O líder dos socialistas no Parlamento Europeu considera que as políticas de austeridade europeias «foram demasiado longe no corte de despesas sociais» e que Portugal estaria melhor se tivesse mais tempo para aplicar reformas e «readaptar» a economia.

Hannes Swoboda defendeu em declarações à Lusa que o programa de austeridade aplicado a Portugal «não funcionou para quem precisa, que são os desempregados».

«O desemprego, por exemplo, continua elevadíssimo, não há uma verdadeira mudança. A principal doença de Portugal continua a existir», afirma o social-democrata austríaco, que após as eleições europeias do fim de maio abandonará as funções de eurodeputado.

Swoboda reconhece que o programa alcançou «resultados financeiros», mas que existe um desequilíbrio «do ponto de vista social» e que «falta uma resposta desse lado, passa-se o mesmo em Portugal, na Grécia ou em Itália, do que precisamos agora é de uma política económica virada para o investimento».

Questionado sobre o equilíbrio entre as duas maiores forças políticas europeias nas sondagens, o Partido Popular Europeu (PPE) e o Partido Socialista Europeu (PSE), o austríaco antecipa que o centro-direita «vai perder imensos eurodeputados», embora reconheça que os socialistas podem não alcançar o resultado que desejam.

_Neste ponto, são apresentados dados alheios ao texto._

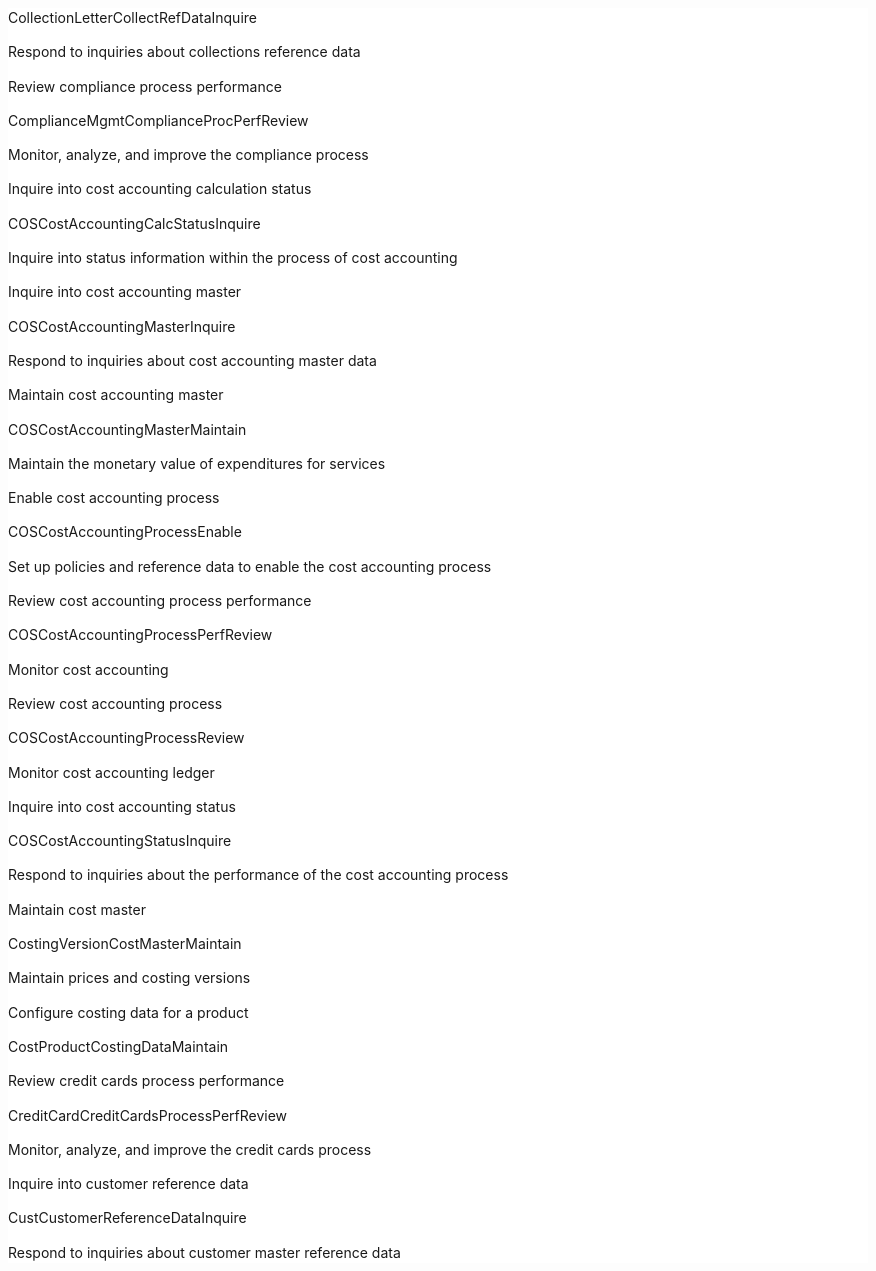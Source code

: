 <td><p>CollectionLetterCollectRefDataInquire</p></td>
<td><p>Respond to inquiries about collections reference data</p></td>
</tr>
<tr class="odd">
<td><p>Review compliance process performance</p></td>
<td><p>ComplianceMgmtComplianceProcPerfReview</p></td>
<td><p>Monitor, analyze, and improve the compliance process</p></td>
</tr>
<tr class="even">
<td><p>Inquire into cost accounting calculation status</p></td>
<td><p>COSCostAccountingCalcStatusInquire</p></td>
<td><p>Inquire into status information within the process of cost accounting</p></td>
</tr>
<tr class="odd">
<td><p>Inquire into cost accounting master</p></td>
<td><p>COSCostAccountingMasterInquire</p></td>
<td><p>Respond to inquiries about cost accounting master data</p></td>
</tr>
<tr class="even">
<td><p>Maintain cost accounting master</p></td>
<td><p>COSCostAccountingMasterMaintain</p></td>
<td><p>Maintain the monetary value of expenditures for services</p></td>
</tr>
<tr class="odd">
<td><p>Enable cost accounting process</p></td>
<td><p>COSCostAccountingProcessEnable</p></td>
<td><p>Set up policies and reference data to enable the cost accounting process</p></td>
</tr>
<tr class="even">
<td><p>Review cost accounting process performance</p></td>
<td><p>COSCostAccountingProcessPerfReview</p></td>
<td><p>Monitor cost accounting</p></td>
</tr>
<tr class="odd">
<td><p>Review cost accounting process</p></td>
<td><p>COSCostAccountingProcessReview</p></td>
<td><p>Monitor cost accounting ledger</p></td>
</tr>
<tr class="even">
<td><p>Inquire into cost accounting status</p></td>
<td><p>COSCostAccountingStatusInquire</p></td>
<td><p>Respond to inquiries about the performance of the cost accounting process</p></td>
</tr>
<tr class="odd">
<td><p>Maintain cost master</p></td>
<td><p>CostingVersionCostMasterMaintain</p></td>
<td><p>Maintain prices and costing versions</p></td>
</tr>
<tr class="even">
<td><p>Configure costing data for a product</p></td>
<td><p>CostProductCostingDataMaintain</p></td>
<td><p></p></td>
</tr>
<tr class="odd">
<td><p>Review credit cards process performance</p></td>
<td><p>CreditCardCreditCardsProcessPerfReview</p></td>
<td><p>Monitor, analyze, and improve the credit cards process</p></td>
</tr>
<tr class="even">
<td><p>Inquire into customer reference data</p></td>
<td><p>CustCustomerReferenceDataInquire</p></td>
<td><p>Respond to inquiries about customer master reference data</p></td>
</tr>
<tr class="odd">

«Não é fácil tornar as diferenças e as alternativas, obviamente que teremos de continuar uma linha de poupança, são necessárias reformas, mas há muitas reformas feitas de maneira errada, demasiados cortes nas despesas sociais, que foram demasiado fundo por exemplo nas pensões dos cidadãos», declarou, aludindo aos chumbos do Tribunal Constitucional português.

Hannes Swoboda salientou ainda que há vários estudos macroeconómicos que demonstram que se as medidas de austeridade e ajustamento da economia fossem aplicadas com outro ritmo e combinação, «teríamos os mesmos resultados e uma diminuição da dívida, mas com muito menos desemprego».

O líder parlamentar dos socialistas e democratas no Parlamento Europeu afirmou também que «as famílias políticas conservadoras» devem deixar de fomentar «um discurso de preconceito entre o norte e o sul da Europa».

«As clivagens entre países não ajudam em nada e influenciam negativamente a opinião pública», disse.

O político austríaco insurgiu-se ainda contra a ideia de que o Conselho Europeu (chefes de Estado e de Governo) possa vir a escolher um presidente para a Comissão Europeia que não seja um dos cinco candidatos atualmente na corrida.

«Do ponto de vista democrático, não podemos ter candidatos e nenhum ser o escolhido. Isto é gozar com a democracia e não estamos a falar apenas de um texto legal [do Tratado de Lisboa], é sobre o espírito do texto, do espírito da União Europeia e do espírito da democracia que estamos a falar», sustentou.

O eurodeputado defendeu que o Parlamento Europeu acabará por encontrar uma solução.

«Deixem-nos negociar, encontraremos uma solução no Parlamento, deixem o Parlamento encontrar uma solução, apresentaremos uma proposta e aí o Conselho pode fazer a sua avaliação», concluiu.